Contrario a otros episodios de dolarización, Venezuela podría emprender este proceso con un tipo de cambio que represente una mejoría significativa en el poder de compra de sus ciudadanos al mismo tiempo en que se mantienen los sueldos en dólares a niveles competitivos. Con solo $3 mil millones – un tercio de las reservas internacionales depositadas actualmente en el Banco Central – Venezuela podría cambiar la totalidad de los depósitos y dinero circulante en la economía por dólares a un tipo de cambio de 68 mil bolívares por dólar, muy por debajo de la tasa no oficial de 237 mil bolívares. En otras palabras, incluso si Maduro se las arreglase para despilfarrar dos tercios de las reservas internacionales existentes antes de dejar el poder, todavía sería posible para el nuevo gobierno cambiar los bolívares de la población por casi cuatro veces la cantidad de dólares que se podrían comprar con esos mismos bolívares en el mercado negro.

Una forma de aproximarse a los costos de la dolarización tiene que ver con el riesgo de caer en una situación en la cual los salarios en dólares del país son más altos de lo que se requiere para que sean competitivos. Un exportador de petróleo que sufre de una caída en los precios del crudo necesita que sus sueldos en dólares caigan para estimular la producción de bienes exportables y aquellos que compiten con importaciones, para así compensar la caída de los ingresos por la venta de hidrocarburos. Si el país no tiene su propio tipo de cambio, los sueldos nominales se verían forzados a caer, algo que generalmente solo pasa durante una recesión potencialmente profunda.

Sea cual sea la principal causa de los problemas económicos de Venezuela, definitivamente no son sueldos altos en dólares. El salario mínimo mensual a la tasa del mercado negro equivale actualmente a solo $3. Tomando en cuenta nuestra conversión hipotética de 68 mil bolívares por dólar, éste subiría a $12. Este nivel seguiría siendo apenas una fracción del sueldo mínimo promedio latinoamericano de $356. Si la dolarización se implementa en el contexto de reformas estructurales que lleven a Venezuela de vuelta a una economía de mercado funcional, los salarios en dólares aumentarían continuamente hasta converger con los de los países vecinos. Por lo tanto, dadas las correctas políticas macroeconómicas, el riesgo de que atraviese en el futuro cercano un período en el que los sueldos estén por encima de su equilibrio a largo plazo es extremadamente bajo.

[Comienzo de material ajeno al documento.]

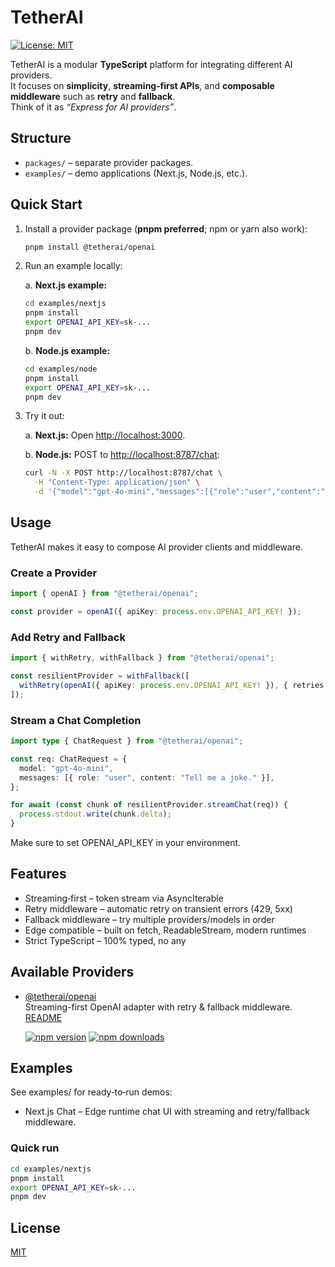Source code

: # TetherAI

[![License: MIT](https://img.shields.io/badge/License-MIT-yellow.svg)](LICENSE)

TetherAI is a modular **TypeScript** platform for integrating different AI providers.  
It focuses on **simplicity**, **streaming‑first APIs**, and **composable middleware** such as **retry** and **fallback**.  
Think of it as _“Express for AI providers”_.

## Structure

- `packages/` – separate provider packages.
- `examples/` – demo applications (Next.js, Node.js, etc.).

## Quick Start

1. Install a provider package (**pnpm preferred**; npm or yarn also work):

   ```bash
   pnpm install @tetherai/openai
   ```

2. Run an example locally:

      a. **Next.js example:**

      ```bash
      cd examples/nextjs
      pnpm install
      export OPENAI_API_KEY=sk-...
      pnpm dev
      ```

      b. **Node.js example:**

      ```bash
      cd examples/node
      pnpm install
      export OPENAI_API_KEY=sk-...
      pnpm dev
      ```

3. Try it out:

   a. **Next.js:** Open <http://localhost:3000>.

   b. **Node.js:** POST to <http://localhost:8787/chat>:

      ```bash
      curl -N -X POST http://localhost:8787/chat \
        -H "Content-Type: application/json" \
        -d '{"model":"gpt-4o-mini","messages":[{"role":"user","content":"Hello!"}]}'
      ```

## Usage

TetherAI makes it easy to compose AI provider clients and middleware.

### Create a Provider

```ts
import { openAI } from "@tetherai/openai";

const provider = openAI({ apiKey: process.env.OPENAI_API_KEY! });
```

### Add Retry and Fallback

```ts
import { withRetry, withFallback } from "@tetherai/openai";

const resilientProvider = withFallback([
  withRetry(openAI({ apiKey: process.env.OPENAI_API_KEY! }), { retries: 2 }),
]);
```

### Stream a Chat Completion

```ts
import type { ChatRequest } from "@tetherai/openai";

const req: ChatRequest = {
  model: "gpt-4o-mini",
  messages: [{ role: "user", content: "Tell me a joke." }],
};

for await (const chunk of resilientProvider.streamChat(req)) {
  process.stdout.write(chunk.delta);
}
```

Make sure to set OPENAI_API_KEY in your environment.

## Features

- Streaming‑first – token stream via AsyncIterable
- Retry middleware – automatic retry on transient errors (429, 5xx)
- Fallback middleware – try multiple providers/models in order
- Edge compatible – built on fetch, ReadableStream, modern runtimes
- Strict TypeScript – 100% typed, no any

## Available Providers

- [@tetherai/openai](https://www.npmjs.com/package/@tetherai/openai)  
  Streaming-first OpenAI adapter with retry & fallback middleware.\
  [README](https://github.com/nbursa/TetherAI/blob/main/packages/provider/openai/README.md)

  [![npm version](https://img.shields.io/npm/v/@tetherai/openai.svg)](https://www.npmjs.com/package/@tetherai/openai)
  [![npm downloads](https://img.shields.io/npm/dm/@tetherai/openai.svg)](https://www.npmjs.com/package/@tetherai/openai)

## Examples

See examples/ for ready‑to‑run demos:

- Next.js Chat – Edge runtime chat UI with streaming and retry/fallback middleware.

### Quick run

```bash
cd examples/nextjs
pnpm install
export OPENAI_API_KEY=sk-...
pnpm dev
```

## License

[MIT](LICENSE)
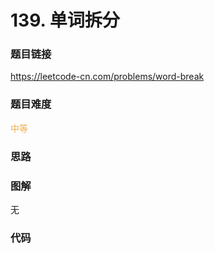 # 139. 单词拆分

### 题目链接

https://leetcode-cn.com/problems/word-break

### 题目难度

<font color=#F0AD4E>中等</font>

### 思路



### 图解

无

### 代码

```python
```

Al final, es innegable que la economía perderá una herramienta de política. Sin embargo, yo argumentaría que los beneficios en el corto plazo – y particularmente el evitar lo que podría ser una muy dañina y prolongada hiperinflación – son mayores que los costos a largo plazo. También cabe recordar que un país puede construir instituciones que reduzcan la necesidad de ajustes rápidos en los precios relativos para los cuales usualmente se usa la política cambiaria. Un país sujeto a una alta volatilidad en los términos de intercambio debería tener un fondo de estabilización macroeconómica que permita ahorrar durante períodos de términos de intercambio favorables y gastar esos ahorros en períodos de shocks adversos. Si el fondo tiene un tamaño razonable y la administración macroeconómica ha sido la adecuada para tener un buen acceso a los mercados financieros internacionales, el país debería poder suavizar el proceso de ajuste a términos de intercambio negativos cuando lo necesite a un bajo costo e incluso evitar una caída de los salarios reales, siempre y cuando el crecimiento de la productividad nacional y la inflación mundial sean positivos.

Reemplazar el bolívar venezolano con el dólar estadounidense requerirá de una reforma en la Constitución del país. Afortunadamente, esto puede lograrse preguntándole directamente al electorado si aprueba el cambio. Un sistema de caja de conversión, en el que las reservas ofrecen respaldo uno a uno a la moneda local a través de un tipo de cambio irrevocablemente fijo, puede servir como régimen transitorio. Creo que no hay muchas dudas de lo que responderían los venezolanos si se les preguntase si prefieren mantener su moneda actual o en cambio prefieren ser remunerados y mantener sus ahorros en dólares.